Investigating this trend, Todd M. Brenneman’s Homespun Gospel: The Triumph of Sentimentality in Contemporary American Evangelicalism (2014) analyses the rhetorical and media strategies of several best-selling evangelical ministers. Despite some differences, Brenneman argues, Max Lucado, Joel Osteen, Rick Warren, Joyce Meyer, and other celebrity preachers share a common exhortative style. Their pitch mixes ideas that are often atypical of the evangelical theological heritage in a mélange of unreason and sentiment. In their presentations, theology is reduced to clichés that reiterate the image of a “fatherly God desperately in love with his children…a God who is infatuated with human beings.” . . .

As the recent books discussed here suggest, the religious and political divisions that have so often beset born-again Protestants have become increasingly pronounced. In this era of “designer” religion, as believers become increasingly divided in their religious and political convictions, their moments of common purpose become ever more difficult to identify. Evangelical religion has won America at the price of its own evisceration.
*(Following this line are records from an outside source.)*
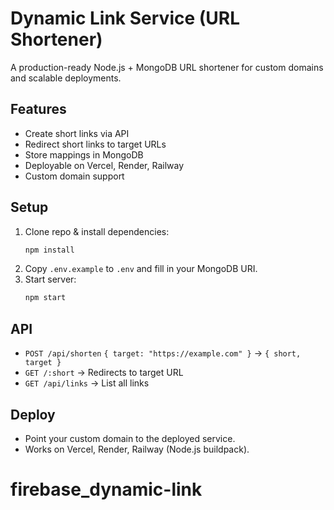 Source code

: # Dynamic Link Service (URL Shortener)

A production-ready Node.js + MongoDB URL shortener for custom domains and scalable deployments.

## Features
- Create short links via API
- Redirect short links to target URLs
- Store mappings in MongoDB
- Deployable on Vercel, Render, Railway
- Custom domain support

## Setup
1. Clone repo & install dependencies:
   ```bash
   npm install
   ```
2. Copy `.env.example` to `.env` and fill in your MongoDB URI.
3. Start server:
   ```bash
   npm start
   ```

## API
- `POST /api/shorten` `{ target: "https://example.com" }` → `{ short, target }`
- `GET /:short` → Redirects to target URL
- `GET /api/links` → List all links

## Deploy
- Point your custom domain to the deployed service.
- Works on Vercel, Render, Railway (Node.js buildpack).
# firebase_dynamic-link
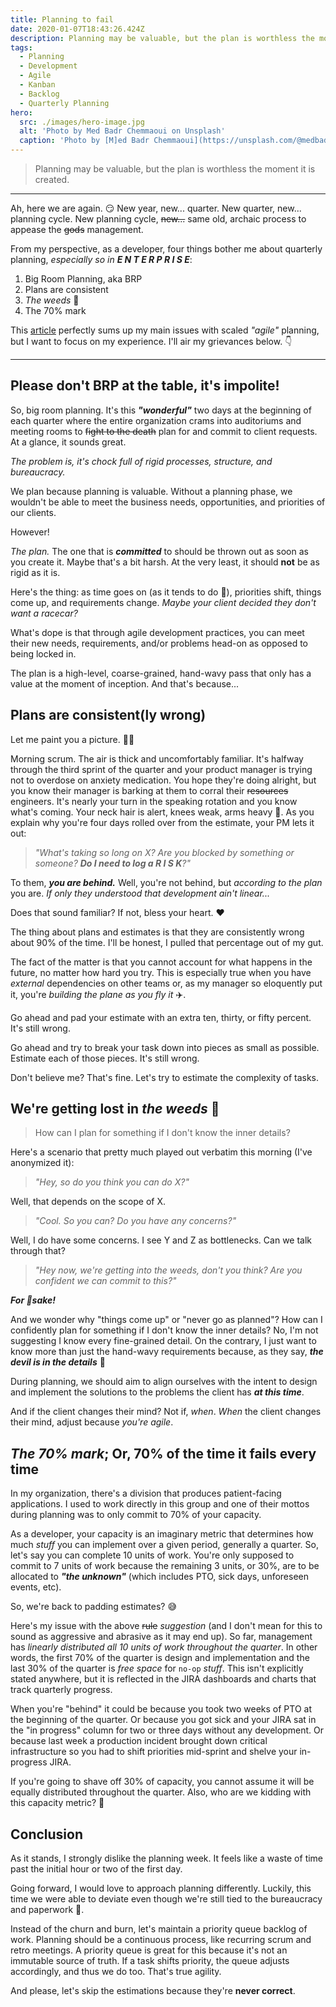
 ```yaml
---
title: Planning to fail
date: 2020-01-07T18:43:26.424Z
description: Planning may be valuable, but the plan is worthless the moment it is created.
tags:
  - Planning
  - Development
  - Agile
  - Kanban
  - Backlog
  - Quarterly Planning
hero:
  src: ./images/hero-image.jpg
  alt: 'Photo by Med Badr Chemmaoui on Unsplash'
  caption: 'Photo by [M]ed Badr Chemmaoui](https://unsplash.com/@medbadrc) on [Unsplash](https://unsplash.com/s/photos/plan)'
---
```


> Planning may be valuable, but the plan is worthless the moment it is created.

---

Ah, here we are again. 😏
New year, new... quarter.
New quarter, new... planning cycle.
New planning cycle, ~~new...~~ same old, archaic process to appease the ~~gods~~ management.

From my perspective, as a developer, four things bother me about quarterly planning, _especially so in **E N T E R P R I S E**_:

1. Big Room Planning, aka BRP
2. Plans are consistent
3. _The weeds_ 🌿
4. The 70% mark

This [article](https://productcoalition.com/the-major-problems-with-safe-1e797f7e48f8) perfectly sums up my main issues with scaled _"agile"_ planning, but I want to focus on my experience.
I'll air my grievances below. 👇

---

## Please don't BRP at the table, it's impolite!

So, big room planning.
It's this **_"wonderful"_** two days at the beginning of each quarter where the entire organization crams into auditoriums and meeting rooms to ~~fight to the death~~ plan for and commit to client requests.
At a glance, it sounds great.

_The problem is, it's chock full of rigid processes, structure, and bureaucracy._

We plan because planning is valuable.
Without a planning phase, we wouldn't be able to meet the business needs, opportunities, and priorities of our clients.

However!

_The plan._ The one that is **_committed_** to should be thrown out as soon as you create it.
Maybe that's a bit harsh.
At the very least, it should **not** be as rigid as it is.

Here's the thing: as time goes on (as it tends to do 💅), priorities shift, things come up, and requirements change.
_Maybe your client decided they don't want a racecar?_

What's dope is that through agile development practices, you can meet their new needs, requirements, and/or problems head-on as opposed to being locked in.

The plan is a high-level, coarse-grained, hand-wavy pass that only has a value at the moment of inception.
And that's because...

## Plans are consistent(ly wrong)

Let me paint you a picture. 👨‍🎨

Morning scrum.
The air is thick and uncomfortably familiar.
It's halfway through the third sprint of the quarter and your product manager is trying not to overdose on anxiety medication.
You hope they're doing alright, but you know their manager is barking at them to corral their ~~resources~~ engineers.
It's nearly your turn in the speaking rotation and you know what's coming.
Your neck hair is alert, knees weak, arms heavy 🍝.
As you explain why you're four days rolled over from the estimate, your PM lets it out:

> _"What's taking so long on X? Are you blocked by something or someone? **Do I need to log a R I S K**?"_

To them, **_you are behind._**
Well, you're not behind, but _according to the plan_ you are.
_If only they understood that development ain't linear..._

Does that sound familiar?
If not, bless your heart. ❤️

The thing about plans and estimates is that they are consistently wrong about 90% of the time.
I'll be honest, I pulled that percentage out of my gut.

The fact of the matter is that you cannot account for what happens in the future, no matter how hard you try.
This is especially true when you have _external_ dependencies on other teams or, as my manager so eloquently put it, you're _building the plane as you fly it_ ✈️.

Go ahead and pad your estimate with an extra ten, thirty, or fifty percent.
It's still wrong.

Go ahead and try to break your task down into pieces as small as possible.
Estimate each of those pieces.
It's still wrong.

Don't believe me?
That's fine.
Let's try to estimate the complexity of tasks.

## We're getting lost in _the weeds_ 🌿

> How can I plan for something if I don't know the inner details?

Here's a scenario that pretty much played out verbatim this morning (I've anonymized it):

> _"Hey, so do you think you can do X?"_

Well, that depends on the scope of X.

> _"Cool. So you can? Do you have any concerns?"_

Well, I do have some concerns. I see Y and Z as bottlenecks.
Can we talk through that?

> _"Hey now, we're getting into the weeds, don't you think?
> Are you confident we can commit to this?"_

**_For 🤬sake!_**

And we wonder why "things come up" or "never go as planned"?
How can I confidently plan for something if I don't know the inner details?
No, I'm not suggesting I know every fine-grained detail.
On the contrary, I just want to know more than just the hand-wavy requirements because, as they say, **_the devil is in the details_** 👿

During planning, we should aim to align ourselves with the intent to design and implement the solutions to the problems the client has **_at this time_**.

And if the client changes their mind?
Not if, _when_.
_When_ the client changes their mind, adjust because _you're agile_.

## _The 70% mark_; Or, 70% of the time it fails every time

In my organization, there's a division that produces patient-facing applications.
I used to work directly in this group and one of their mottos during planning was to only commit to 70% of your capacity.

As a developer, your capacity is an imaginary metric that determines how much _stuff_ you can implement over a given period, generally a quarter.
So, let's say you can complete 10 units of work.
You're only supposed to commit to 7 units of work because the remaining 3 units, or 30%, are to be allocated to **_"the unknown"_** (which includes PTO, sick days, unforeseen events, etc).

So, we're back to padding estimates? 😅

Here's my issue with the above ~~rule~~ _suggestion_ (and I don't mean for this to sound as aggressive and abrasive as it may end up).
So far, management has _linearly distributed all 10 units of work throughout the quarter_.
In other words, the first 70% of the quarter is design and implementation and the last 30% of the quarter is _free space_ for `no-op` _stuff_.
This isn't explicitly stated anywhere, but it is reflected in the JIRA dashboards and charts that track quarterly progress.

When you're "behind" it could be because you took two weeks of PTO at the beginning of the quarter.
Or because you got sick and your JIRA sat in the "in progress" column for two or three days without any development.
Or because last week a production incident brought down critical infrastructure so you had to shift priorities mid-sprint and shelve your in-progress JIRA.

If you're going to shave off 30% of capacity, you cannot assume it will be equally distributed throughout the quarter.
Also, who are we kidding with this capacity metric? 🤔

## Conclusion

As it stands, I strongly dislike the planning week.
It feels like a waste of time past the initial hour or two of the first day.

Going forward, I would love to approach planning differently.
Luckily, this time we were able to deviate even though we're still tied to the bureaucracy and paperwork 🤙.

Instead of the churn and burn, let's maintain a priority queue backlog of work.
Planning should be a continuous process, like recurring scrum and retro meetings.
A priority queue is great for this because it's not an immutable source of truth.
If a task shifts priority, the queue adjusts accordingly, and thus we do too.
That's true agility.

And please, let's skip the estimations because they're **never correct**.
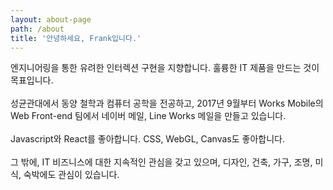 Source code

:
 ```yaml
---
layout: about-page
path: /about
title: '안녕하세요, Frank입니다.'
---
```

<div>
<span>엔지니어링을 통한 유려한 인터렉션 구현을 지향합니다.</span>
<span>훌륭한 IT 제품을 만드는 것이 목표입니다.</span>
</div>
<br />
<div>
<span>성균관대에서 동양 철학과 컴퓨터 공학을 전공하고,</span>
<span>2017년 9월부터 Works Mobile의 Web Front-end 팀에서</span>
<span>네이버 메일, Line Works 메일을 만들고 있습니다.</span>
</div>
<br />
<div>
<span>Javascript와 React를 좋아합니다.</span>
<span>CSS, WebGL, Canvas도 좋아합니다.</span>
</div>
<br />
<div>
<span>그 밖에, IT 비즈니스에 대한 지속적인 관심을 갖고 있으며,</span>
<span>디자인, 건축, 가구, 조명, 미식, 숙박에도 관심이 있습니다.</span>
</div> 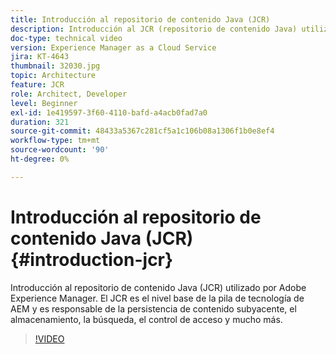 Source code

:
 ```yaml
---
title: Introducción al repositorio de contenido Java (JCR)
description: Introducción al JCR (repositorio de contenido Java) utilizado por Adobe Experience Manager. El JCR es el nivel base de la pila de tecnología de AEM y es responsable de la persistencia de contenido subyacente, el almacenamiento, la búsqueda, el control de acceso y mucho más.
doc-type: technical video
version: Experience Manager as a Cloud Service
jira: KT-4643
thumbnail: 32030.jpg
topic: Architecture
feature: JCR
role: Architect, Developer
level: Beginner
exl-id: 1e419597-3f60-4110-bafd-a4acb0fad7a0
duration: 321
source-git-commit: 48433a5367c281cf5a1c106b08a1306f1b0e8ef4
workflow-type: tm+mt
source-wordcount: '90'
ht-degree: 0%

---
```


# Introducción al repositorio de contenido Java (JCR) {#introduction-jcr}

Introducción al repositorio de contenido Java (JCR) utilizado por Adobe Experience Manager. El JCR es el nivel base de la pila de tecnología de AEM y es responsable de la persistencia de contenido subyacente, el almacenamiento, la búsqueda, el control de acceso y mucho más.

>[!VIDEO](https://video.tv.adobe.com/v/32030?quality=12&learn=on)
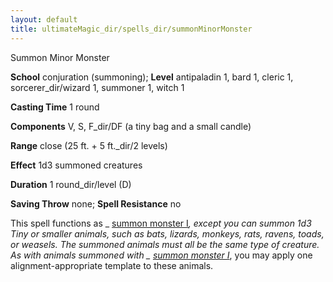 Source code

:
 ```yaml
---
layout: default
title: ultimateMagic_dir/spells_dir/summonMinorMonster
---
```

Summon Minor Monster

**School** conjuration (summoning); **Level** antipaladin 1, bard 1, cleric 1, sorcerer_dir/wizard 1, summoner 1, witch 1

**Casting Time** 1 round

**Components** V, S, F_dir/DF (a tiny bag and a small candle)

**Range** close (25 ft. + 5 ft._dir/2 levels)

**Effect** 1d3 summoned creatures

**Duration** 1 round_dir/level (D)

**Saving Throw** none; **Spell Resistance** no

This spell functions as _ [summon monster I](../spells_dir/summonMonster#_summon-monster-i)_, except you can summon 1d3 Tiny or smaller animals, such as bats, lizards, monkeys, rats, ravens, toads, or weasels. The summoned animals must all be the same type of creature. As with animals summoned with _ [summon monster I](../spells_dir/summonMonster#_summon-monster-i)_, you may apply one alignment-appropriate template to these animals.

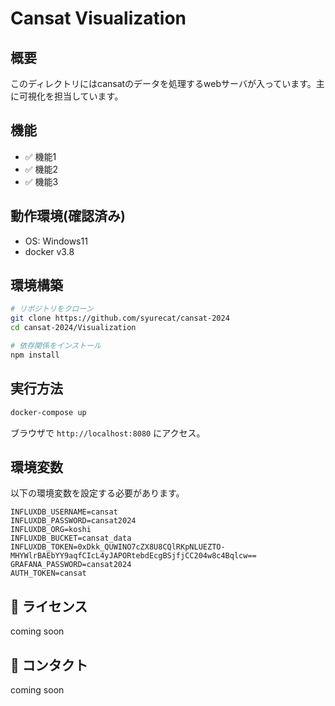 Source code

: #   Cansat Visualization

## 概要
このディレクトリにはcansatのデータを処理するwebサーバが入っています。主に可視化を担当しています。

## 機能
- ✅ 機能1
- ✅ 機能2
- ✅ 機能3

## 動作環境(確認済み)
- OS: Windows11
- docker v3.8

## 環境構築
```sh
# リポジトリをクローン
git clone https://github.com/syurecat/cansat-2024
cd cansat-2024/Visualization

# 依存関係をインストール
npm install
```

## 実行方法
```sh
docker-compose up
```
ブラウザで `http://localhost:8080` にアクセス。

## 環境変数
以下の環境変数を設定する必要があります。
```
INFLUXDB_USERNAME=cansat
INFLUXDB_PASSWORD=cansat2024
INFLUXDB_ORG=koshi
INFLUXDB_BUCKET=cansat_data
INFLUXDB_TOKEN=0xDkk_QUWINO7cZX8U8CQlRKpNLUEZTO-MHYWlrBAEbYY9aqfCIcL4yJAPORtebdEcgBSjfjCC204w8c4Bqlcw==
GRAFANA_PASSWORD=cansat2024
AUTH_TOKEN=cansat
```

## 📜 ライセンス
coming soon

## 📧 コンタクト
coming soon


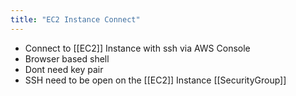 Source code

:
 ```yaml
---
title: "EC2 Instance Connect"
---
```

- Connect to [[EC2]] Instance with ssh via AWS Console
- Browser based shell
- Dont need key pair
- SSH need to be open on the [[EC2]] Instance [[SecurityGroup]]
Contemporary evangelicals might have much more in common with those associated with “the heretical origins of the American republic” than they could ever have imagined. They tried to change the nation by re-inhabiting the zeitgeist, but the zeitgeist swallowed them in mid-transformation. For the evangelicals who made it all possible, the redemption of America has come at enormous cost.

Too bad evangelicals didn’t learn from Roman Catholics about the danger of identifying faith with place:

The West, still primitive, discovered through the Crusades the intensive culture, the accumulated wealth, the fixed civilized traditions of the Greek Empire and of the town of Constantinople. It discovered also, in a vivid new experience, the East. The mere covering of so much land, the mere seeing of so many sights by a million men expanded and broke the walls of the mind of the Dark Ages. The Mediterranean came to be covered with Christian ships, and took its place again with fertile rapidity as the great highway of exchange.

Europe awoke. All architecture is transformed, and that quite new thing, the Gothic, arises. The conception of representative assembly, monastic in origin, fruitfully transferred to civilian soil, appears in the institutions of Christendom. The vernacular languages appear, and with them the beginnings of our literature: the Tuscan, the Castilian, the Langue d’Oc, the Northern French, somewhat later the English. Even the primitive tongues that had always kept their vitality from beyond recorded time, the Celtic and the German [Footnote: I mean, in neither of the groups of tongues as we first find them recorded, for by that time each—especially the German—was full of Southern words borrowed from the Empire; but the original stocks which survived side by side with this new vocabulary. For instance, our first knowledge of Teutonic dialect is of the eighth century (the so-called Early Gothic is a fraud) but even then quite half the words or more are truly German, apparently unaffected by the Imperial laws and speech.] begin to take on new creative powers and to produce a new literature. That fundamental institution of Europe, the University, arises; first in Italy, immediately after in Paris—which last becomes the type and centre of the scheme.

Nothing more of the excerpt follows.